Dollars and per cents

Because the estimated genetic merit of a commercial animal is usually based solely on its parents, the maximum accuracy achievable for this estimate is 70%. Using gEPDs (genomically-enhanced EPDs), that number can be improved to as high as 100% by supplementing parental information with the DNA information of the animal itself.

Boosting accuracy through gEPDs has many benefits, and chief among them is the impact on meat quality.

“The main competitor of beef farmers is not other beef farmers or abattoirs; it is actually the white meat industry (i.e., poultry and swine),” said Berry.

Cooking up quality

“Consistently achieving excellent meat quality of beef steaks is difficult, especially since cooking greatly impacts the quality of the consumed product.”

In pursuit of excellent meat quality, various management strategies such as aging and hanging are imposed by processors, all of which incur a cost. The benefit of breeding is that it is cumulative and permanent, so the genetic merit of individuals today is the cumulative effect of historical breeding strategies.

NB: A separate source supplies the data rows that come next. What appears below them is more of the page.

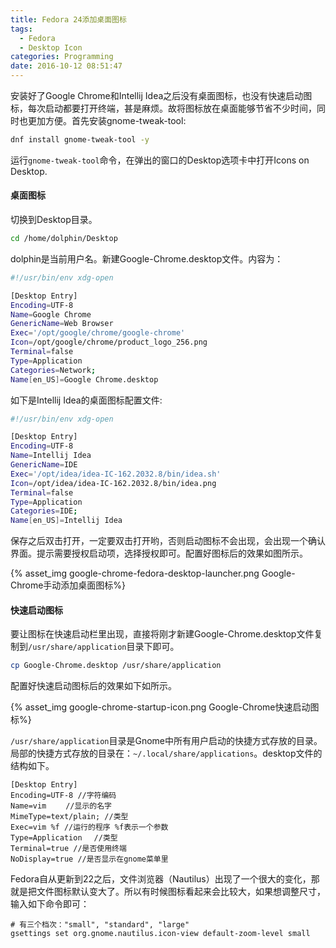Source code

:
 ```yaml
---
title: Fedora 24添加桌面图标
tags:
  - Fedora
  - Desktop Icon
categories: Programming
date: 2016-10-12 08:51:47
---
```



安装好了Google Chrome和Intellij Idea之后没有桌面图标，也没有快速启动图标，每次启动都要打开终端，甚是麻烦。故将图标放在桌面能够节省不少时间，同时也更加方便。首先安装gnome-tweak-tool:

```Bash
dnf install gnome-tweak-tool -y
```

运行<code>gnome-tweak-tool</code>命令，在弹出的窗口的Desktop选项卡中打开Icons on Desktop.

<!-- more -->

#### 桌面图标

切换到Desktop目录。

```Bash
cd /home/dolphin/Desktop
```

dolphin是当前用户名。新建Google-Chrome.desktop文件。内容为：

```Bash
#!/usr/bin/env xdg-open

[Desktop Entry]
Encoding=UTF-8
Name=Google Chrome
GenericName=Web Browser
Exec='/opt/google/chrome/google-chrome'
Icon=/opt/google/chrome/product_logo_256.png
Terminal=false
Type=Application
Categories=Network;
Name[en_US]=Google Chrome.desktop
```

如下是Intellij Idea的桌面图标配置文件:

```Bash
#!/usr/bin/env xdg-open

[Desktop Entry]
Encoding=UTF-8
Name=Intellij Idea
GenericName=IDE
Exec='/opt/idea/idea-IC-162.2032.8/bin/idea.sh'
Icon=/opt/idea/idea-IC-162.2032.8/bin/idea.png
Terminal=false
Type=Application
Categories=IDE;
Name[en_US]=Intellij Idea
```

保存之后双击打开，一定要双击打开哟，否则启动图标不会出现，会出现一个确认界面。提示需要授权启动项，选择授权即可。配置好图标后的效果如图所示。

{% asset_img google-chrome-fedora-desktop-launcher.png Google-Chrome手动添加桌面图标%}


#### 快速启动图标

要让图标在快速启动栏里出现，直接将刚才新建Google-Chrome.desktop文件复制到<code>/usr/share/application</code>目录下即可。

```Bash
cp Google-Chrome.desktop /usr/share/application
```

配置好快速启动图标后的效果如下如所示。

{% asset_img google-chrome-startup-icon.png Google-Chrome快速启动图标%}


<code>/usr/share/application</code>目录是Gnome中所有用户启动的快捷方式存放的目录。局部的快捷方式存放的目录在：<code>~/.local/share/applications</code>。desktop文件的结构如下。

```
[Desktop Entry]
Encoding=UTF-8 //字符编码
Name=vim　　 //显示的名字
MimeType=text/plain; //类型
Exec=vim %f //运行的程序 %f表示一个参数
Type=Application　 //类型
Terminal=true //是否使用终端
NoDisplay=true //是否显示在gnome菜单里
```

Fedora自从更新到22之后，文件浏览器（Nautilus）出现了一个很大的变化，那就是把文件图标默认变大了。所以有时候图标看起来会比较大，如果想调整尺寸，输入如下命令即可：

```shell
# 有三个档次："small", "standard", "large"
gsettings set org.gnome.nautilus.icon-view default-zoom-level small
```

“Because the cow must be served to produce a calf, why not simply supply a better bull? Breeding was often thought of as a slow process, but we now know from empirical data that breeding can achieve rapid gains in performance. Supplementing genetic evaluations with DNA information such as gEPDs is particularly beneficial for traits that are only expressed in one sex (e.g., milk yield in females), are under weak genetic control (e.g., fertility) or take a long time to properly measure and are costly to record in large numbers.”

Since the cost of acquiring data on meat quality is high, it’s a trait that can benefit greatly from genomics.

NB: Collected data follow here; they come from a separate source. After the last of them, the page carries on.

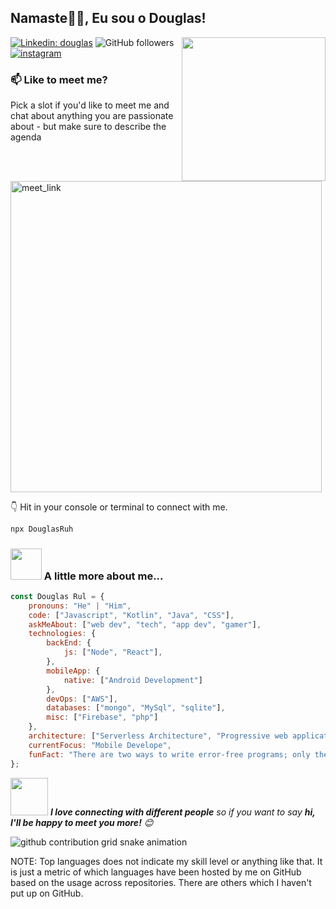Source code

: <h2>Namaste🙏🏻, Eu sou o Douglas!</h2>
<img align='right' src="https://media.giphy.com/media/M9gbBd9nbDrOTu1Mqx/giphy.gif" width="230">

[![Linkedin: douglas](https://img.shields.io/badge/-douglas-blue?style=flat-square&logo=Linkedin&logoColor=white&link=https://www.linkedin.com/in/rullyannascimento-p-singh/)](https://www.linkedin.com/in/rullyannascimento/)
![GitHub followers](https://img.shields.io/github/followers/DouglasRuh?label=Follow&style=social)
[![instagram](https://img.shields.io/badge/instagram-964b00.svg?&style=flat-square&logo=instagram&logoColor=white&link=https://www.instagram.com/douglassrd/)](https://www.instagram.com/douglassrd/)

### 📫 Like to meet me?

Pick a slot if you'd like to meet me and chat about anything you are passionate about - but make sure to describe the agenda

<a href="https://calendly.com/douglassrd30/30min" target="_blank"><img width="498" alt="meet_link" src="https://user-images.githubusercontent.com/15426564/144297439-f530f383-e73e-41e0-9914-a9b7d3f432e5.png"></a>

👇 Hit in your console or terminal to connect with me.

```bash
npx DouglasRuh
```

### <img src="https://media.giphy.com/media/VgCDAzcKvsR6OM0uWg/giphy.gif" width="50"> A little more about me...  

```javascript
const Douglas Rul = {
    pronouns: "He" | "Him",
    code: ["Javascript", "Kotlin", "Java", "CSS"],
    askMeAbout: ["web dev", "tech", "app dev", "gamer"],
    technologies: {
        backEnd: {
            js: ["Node", "React"],
        },
        mobileApp: {
            native: ["Android Development"]
        },
        devOps: ["AWS"],
        databases: ["mongo", "MySql", "sqlite"],
        misc: ["Firebase", "php"]
    },
    architecture: ["Serverless Architecture", "Progressive web applications", "Single page applications"],
    currentFocus: "Mobile Develope",
    funFact: "There are two ways to write error-free programs; only the third one works"
};
```

<img src="https://media.giphy.com/media/LnQjpWaON8nhr21vNW/giphy.gif" width="60"> <em><b>I love connecting with different people</b> so if you want to say <b>hi, I'll be happy to meet you more!</b> 😊</em>

<picture>
  <source media="(prefers-color-scheme: dark)" srcset="https://raw.githubusercontent.com/DouglasRuh/DouglasRuh/output/github-contribution-grid-snake-dark.svg">
  <source media="(prefers-color-scheme: light)" srcset="https://raw.githubusercontent.com/DouglasRuh/DouglasRuh/output/github-contribution-grid-snake.svg">
  <img alt="github contribution grid snake animation" src="https://raw.githubusercontent.com/DouglasRuh/DouglasRuh/output/github-contribution-grid-snake.svg">
</picture>

NOTE: Top languages does not indicate my skill level or anything like that. It is just a metric of which languages have been hosted by me on GitHub based on the usage across repositories. There are others which I haven't put up on GitHub.
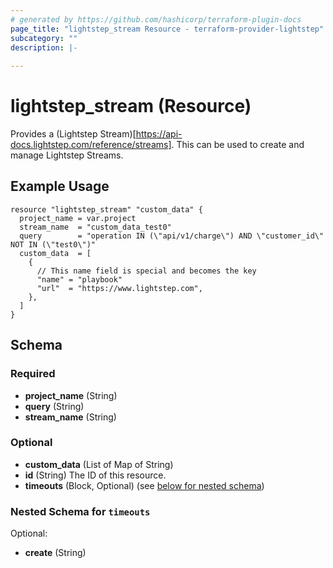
```yaml
---
# generated by https://github.com/hashicorp/terraform-plugin-docs
page_title: "lightstep_stream Resource - terraform-provider-lightstep"
subcategory: ""
description: |-
  
---
```


# lightstep_stream (Resource)

Provides a (Lightstep Stream)[https://api-docs.lightstep.com/reference/streams]. This can be used to create and manage Lightstep Streams.

## Example Usage

```hcl
resource "lightstep_stream" "custom_data" {
  project_name = var.project
  stream_name  = "custom_data_test0"
  query        = "operation IN (\"api/v1/charge\") AND \"customer_id\" NOT IN (\"test0\")"
  custom_data  = [
    {
      // This name field is special and becomes the key
      "name" = "playbook"
      "url"  = "https://www.lightstep.com",
    },
  ]
}
```

<!-- schema generated by tfplugindocs -->
## Schema

### Required

- **project_name** (String)
- **query** (String)
- **stream_name** (String)

### Optional

- **custom_data** (List of Map of String)
- **id** (String) The ID of this resource.
- **timeouts** (Block, Optional) (see [below for nested schema](#nestedblock--timeouts))

<a id="nestedblock--timeouts"></a>
### Nested Schema for `timeouts`

Optional:

- **create** (String)


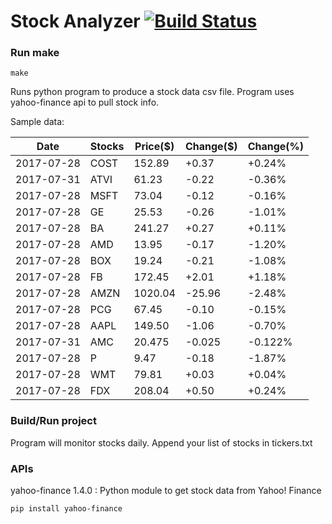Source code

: # Stock Analyzer [![Build Status](https://travis-ci.org/ogoyal/StockAnalyzer.svg?branch=master)](https://travis-ci.org/ogoyal/StockAnalyzer)

### Run make
```
make
```

Runs python program to produce a stock data csv file. Program uses yahoo-finance api to pull stock info.

Sample data:

| Date| Stocks| Price($)| Change($)| Change(%) | 
| --- | --- | --- | --- | ---  | 
| 2017-07-28| COST| 152.89| +0.37| +0.24% | 
| 2017-07-31| ATVI| 61.23| -0.22| -0.36% | 
| 2017-07-28| MSFT| 73.04| -0.12| -0.16% | 
| 2017-07-28| GE| 25.53| -0.26| -1.01% | 
| 2017-07-28| BA| 241.27| +0.27| +0.11% | 
| 2017-07-28| AMD| 13.95| -0.17| -1.20% | 
| 2017-07-28| BOX| 19.24| -0.21| -1.08% | 
| 2017-07-28| FB| 172.45| +2.01| +1.18% | 
| 2017-07-28| AMZN| 1020.04| -25.96| -2.48% | 
| 2017-07-28| PCG| 67.45| -0.10| -0.15% | 
| 2017-07-28| AAPL| 149.50| -1.06| -0.70% | 
| 2017-07-31| AMC| 20.475| -0.025| -0.122% | 
| 2017-07-28| P| 9.47| -0.18| -1.87% | 
| 2017-07-28| WMT| 79.81| +0.03| +0.04% | 
| 2017-07-28| FDX| 208.04| +0.50| +0.24% | 

### Build/Run project

Program will monitor stocks daily. Append your list of stocks in tickers.txt

### APIs
yahoo-finance 1.4.0 : Python module to get stock data from Yahoo! Finance

```
pip install yahoo-finance
```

To that end, Berry and Teagasc - through a collaboration with industry - are embarking on a multi-million-euro project to generate the largest database globally on meat sensory data from genotyped beef cattle.

“A large database of recorded animals with DNA information is required to produce accurate gEPDs, but the cost of any one country doing so is massive.  Consequently, strong international collaboration is vital. Our goal is to generate accurate gEPDs for meat quality and, in the process, help satisfy the demands of consumers.”

In fact, gEPDs and the Genome Alberta research may offer satisfaction on a number of fronts.

Everything to gain

“We know that breeding accounts for at least half the gains in performance in most traits. In growing chickens, for example, up to 90% of the gains in feed efficiency in recent decades has been attributable to breeding. Genomics, or gEPDs, has the potential to accelerate these gains even further.”

Because selection will never be focused solely on a single trait, gains in meat quality will be realized within a framework that selects for more profitable, efficient and environmentally-friendly animals.

And like the pre-interview shower, gEPDs and the quality they produce may give the Canadian beef industry a clean break from the competition.